Some 380,000 years after the Big Bang, when light could finally travel freely through space, the early universe was as smooth and featureless as a bowl of consommé. So how did the universe progress from such a dull and unpromising state to its current lumpy configuration full of galaxies and stars and planets?
A recent supercomputer simulation project called EAGLE (Evolution and Assembly of GaLaxies and their Environments) confirms and shows in great detail what has long been suspected. The tiny fluctuations in density in the early universe were magnified by gravity, with dark matter slowly congealing into denser clumps and filaments which then drew in hydrogen and helium gas where it formed into the first stars and galaxies.

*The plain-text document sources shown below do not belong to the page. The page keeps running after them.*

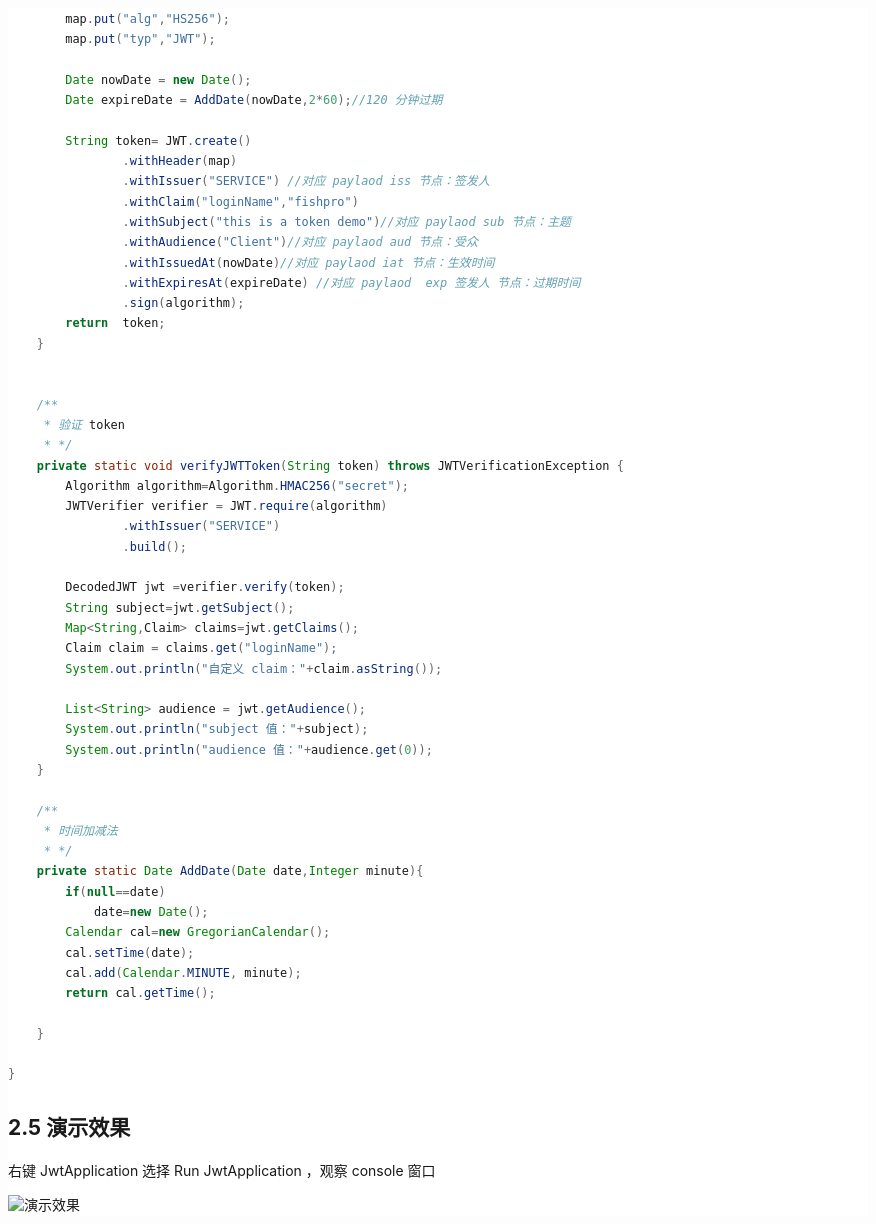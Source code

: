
 ```java
        map.put("alg","HS256");
        map.put("typ","JWT");

        Date nowDate = new Date();
        Date expireDate = AddDate(nowDate,2*60);//120 分钟过期

        String token= JWT.create()
                .withHeader(map)
                .withIssuer("SERVICE") //对应 paylaod iss 节点：签发人
                .withClaim("loginName","fishpro")
                .withSubject("this is a token demo")//对应 paylaod sub 节点：主题
                .withAudience("Client")//对应 paylaod aud 节点：受众
                .withIssuedAt(nowDate)//对应 paylaod iat 节点：生效时间
                .withExpiresAt(expireDate) //对应 paylaod  exp 签发人 节点：过期时间
                .sign(algorithm);
        return  token;
    }


    /**
     * 验证 token
     * */
    private static void verifyJWTToken(String token) throws JWTVerificationException {
        Algorithm algorithm=Algorithm.HMAC256("secret");
        JWTVerifier verifier = JWT.require(algorithm)
                .withIssuer("SERVICE")
                .build();

        DecodedJWT jwt =verifier.verify(token);
        String subject=jwt.getSubject();
        Map<String,Claim> claims=jwt.getClaims();
        Claim claim = claims.get("loginName");
        System.out.println("自定义 claim："+claim.asString());

        List<String> audience = jwt.getAudience();
        System.out.println("subject 值："+subject);
        System.out.println("audience 值："+audience.get(0));
    }

    /**
     * 时间加减法
     * */
    private static Date AddDate(Date date,Integer minute){
        if(null==date)
            date=new Date();
        Calendar cal=new GregorianCalendar();
        cal.setTime(date);
        cal.add(Calendar.MINUTE, minute);
        return cal.getTime();

    }

}

```

## 2.5 演示效果

右键 JwtApplication 选择 Run JwtApplication ，观察 console 窗口

![演示效果](https://www.cnblogs.com/images/cnblogs_com/fishpro/1453719/o_jwt1.png)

The EAGLE simulation starts before the first stars and galaxies formed. Measurements from the COBE, WMAP, and most recently, the Planck space telescopes all show the universe was uniform to one part of 100,000. Other key input parameters to EAGLE include the density of dark matter, the density of “normal” matter made of hydrogen and helium, and the mysterious cosmological constant that causes the expansion of the universe to accelerate.
Using known physics and the composition of the early universe, EAGLE models the formation of galaxy clusters in a volume of of 300 million light-years on a side. That’s large enough to contain 10,000 galaxies of the size of the Milky Way or bigger. It also keeps track of more than 7 billion particles over hundreds of millions of years.
The image at top is a slice through the simulation volume from EAGLE. The color of the intergalactic gas is coded from blue to green to red with increasing temperature. Hot (red) gas is more than 100,000K and overlays the with dark matter structures that pull in the gas and the first stars and galaxies.
The EAGLE simulation is so detailed, it even reveals the basic shape of individual spiral galaxies that coalesce out of hydrogen and helium gas and are held in place by halos of dark matter. The simulated spiral galaxies look remarkably similar to spiral like our Milky Way. The filaments and galaxy clusters and superclusters in the simulation also agree in shape and structure with large-scale observational surveys of galaxy clusters and superclusters. The agreement of the simulation with observation suggests the EAGLE model is on the right track and that cosmologists have a decent understanding of the physics of the formation of the largest structures in the universe.
The EAGLE simulation took more than one and a half months of computer time on the DiRAC-2 supercomputer at Durham University in the United Kingdom. That is serious number crunching.
The above video shows some of the results of the EAGLE simulation. You can also explore for yourself the quite beautiful and complex structure of the universe predicted by EAGLE at this link:
There’s also a free iPad app that allows you to pan around the simulated “sky” from EAGLE and see how gas, dark matter, and galaxies overlap and influence each other. Look for “Cosmic Universe” at the app store.